STT Benchmark

A TypeScript + Python web UI for benchmarking open-source speech-to-text models on CPU.

Model	Variants	Notes
faster-whisper	tiny · base · small · medium	CTranslate2-optimised Whisper
whisper.cpp	base.en (configurable)	Pure C++ inference
Vosk	small-en (configurable)	Kaldi-based, fully offline
WhisperX	base (configurable)	Whisper + forced alignment

Prerequisites

Tool	Minimum version	Check
Node.js	18 LTS	`node -v`
Python	3.10	`python3 --version`
ffmpeg	any recent	`ffmpeg -version`
cmake	any recent	`cmake --version`
whisper.cpp binary	—	see §4

Install system dependencies

Ubuntu / Debian

sudo apt update && sudo apt install -y ffmpeg python3-pip python3-venv cmake

macOS (Homebrew)

brew install ffmpeg node python cmake

Windows

Install Node 18 LTS from https://nodejs.org
Install Python 3.10+ from https://python.org
Install ffmpeg: winget install ffmpeg or download from https://ffmpeg.org/download.html

1. Clone & install Node dependencies

git clone <repo-url> stt-benchmark
cd stt-benchmark
npm install

2. Install Python dependencies

It is strongly recommended to use a virtual environment.

python3 -m venv .venv
source .venv/bin/activate          # Windows: .venv\Scripts\activate

# CPU-only PyTorch (saves ~2 GB vs the CUDA wheel)
pip install torch torchaudio --index-url https://download.pytorch.org/whl/cpu

# All other deps
pip install -r requirements.txt

Note: whisperx has a transitive dependency on ctranslate2. If the pip install fails, try upgrading pip first: pip install --upgrade pip.

3. Install Vosk model

mkdir -p models
cd models

# Small English model (~40 MB) — fastest
wget https://alphacephei.com/vosk/models/vosk-model-small-en-us-0.15.zip
unzip vosk-model-small-en-us-0.15.zip

# Full English model (~1.8 GB) — more accurate
# wget https://alphacephei.com/vosk/models/vosk-model-en-us-0.22.zip
# unzip vosk-model-en-us-0.22.zip

By default the server looks for:

models/vosk-model-small-en-us-0.15/

Override with an environment variable:

export VOSK_MODEL_PATH=/absolute/path/to/vosk-model

4. Install whisper.cpp

Option A — build from source (recommended)

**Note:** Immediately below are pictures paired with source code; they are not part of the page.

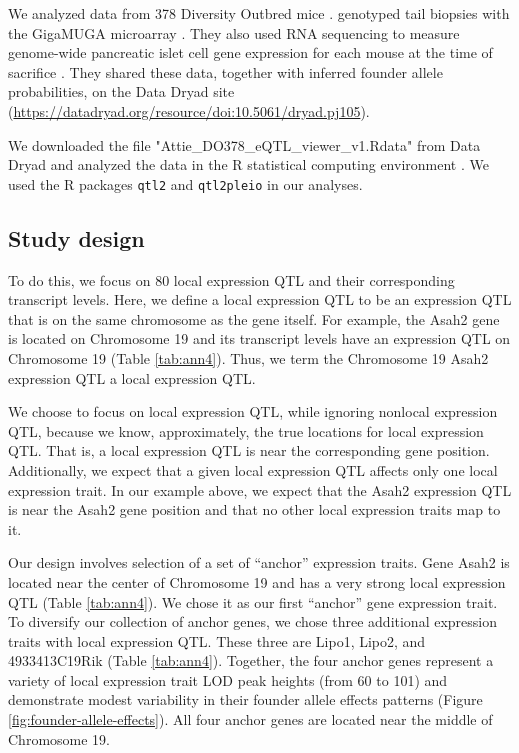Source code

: \documentclass{article}
\begin{document}
We analyzed data from 378 Diversity Outbred mice \citep{keller2018genetic}. \citet{keller2018genetic} genotyped tail biopsies with the GigaMUGA microarray \citep{morgan2016mouse}. They also used RNA sequencing to measure genome-wide pancreatic islet cell gene expression for each mouse at the time of sacrifice \citep{keller2018genetic}. They shared these data, together with inferred founder allele probabilities, on the Data Dryad site (\url{https://datadryad.org/resource/doi:10.5061/dryad.pj105}). 

We downloaded the file "Attie\_DO378\_eQTL\_viewer\_v1.Rdata" from Data Dryad \citep{keller2018genetic} and analyzed the data in the R statistical computing environment \citep{r}. We used the R packages \texttt{qtl2} \citep{broman2018} and \texttt{qtl2pleio} \citep{qtl2pleio} in our analyses. 

\subsection{Study design}

To do this, we focus on 80 local expression QTL and their corresponding transcript levels. Here, we define a local expression QTL to be an expression QTL that is on the same chromosome as the gene itself. For example, the Asah2 gene is located on Chromosome 19 and its transcript levels have an expression QTL on Chromosome 19 (Table \ref{tab:ann4}). Thus, we term the Chromosome 19 Asah2 expression QTL a local expression QTL. 

We choose to focus on local expression QTL, while ignoring nonlocal expression QTL, because we know, approximately, the true locations for local expression QTL. That is, a local expression QTL is near the corresponding gene position. Additionally, we expect that a given local expression QTL affects only one local expression trait. In our example above, we expect that the Asah2 expression QTL is near the Asah2 gene position and that no other local expression traits map to it.


Our design involves selection of a set of ``anchor'' expression traits. Gene Asah2 is located near the center of Chromosome 19 and has a very strong local expression QTL (Table \ref{tab:ann4}). We chose it as our first ``anchor'' gene expression trait. To diversify our collection of anchor genes, we chose three additional expression traits with local expression QTL. These three are Lipo1, Lipo2, and 4933413C19Rik (Table \ref{tab:ann4}). Together, the four anchor genes represent a variety of local expression trait LOD peak heights (from 60 to 101) and demonstrate modest variability in their founder allele effects patterns (Figure \ref{fig:founder-allele-effects}). All four anchor genes are located near the middle of Chromosome 19.  
\end{document}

git clone https://github.com/ggerganov/whisper.cpp
cd whisper.cpp
cmake -B build && cmake --build build --config Release -j$(nproc)

# Download a GGML model
bash models/download-ggml-model.sh base.en

# Copy binary and model into the project
cp build/bin/whisper-cli ../stt-benchmark/whisper-cli
cp models/ggml-base.en.bin ../stt-benchmark/models/
cd ..

Option B — pre-built binary (Linux x86_64)

wget https://github.com/ggerganov/whisper.cpp/releases/latest/download/whisper.cpp-linux-x64.tar.gz
tar -xzf whisper.cpp-linux-x64.tar.gz

Environment variables:

export WHISPER_CPP_BIN=/path/to/whisper-cli      # default: "whisper-cli" in project root
export WHISPER_CPP_MODEL=/path/to/ggml-base.en.bin   # default: models/ggml-base.en.bin

The binary produced by recent whisper.cpp builds is named whisper-cli, not main.

5. Configure credentials

Copy the example env file and set your credentials:

cp .env.example .env

Edit .env:

AUTH_USER=your_username
AUTH_PASS=your_password
PORT=3001

The server requires HTTP Basic Auth on all API routes. The frontend login screen reads the same credentials. .env is gitignored and never committed.

6. Build the TypeScript frontend

# Compile app.ts → frontend/dist/app.js, then copy next to index.html
npm run build:frontend
cp frontend/dist/app.js frontend/app.js

7. Start and stop the server

Use the provided scripts (they handle venv activation, port cleanup, and health checking):

# Start (waits up to 20 s for the server to be ready)
./start.sh

# Stop
./stop.sh

Or run manually:

source .venv/bin/activate
npm run dev

The server starts on http://localhost:3001 (or the PORT set in .env).

When accessed over a network (e.g. a VM's public IP), use the machine's IP directly — e.g. http://34.x.x.x:3001. All API calls use relative URLs so they follow the page origin.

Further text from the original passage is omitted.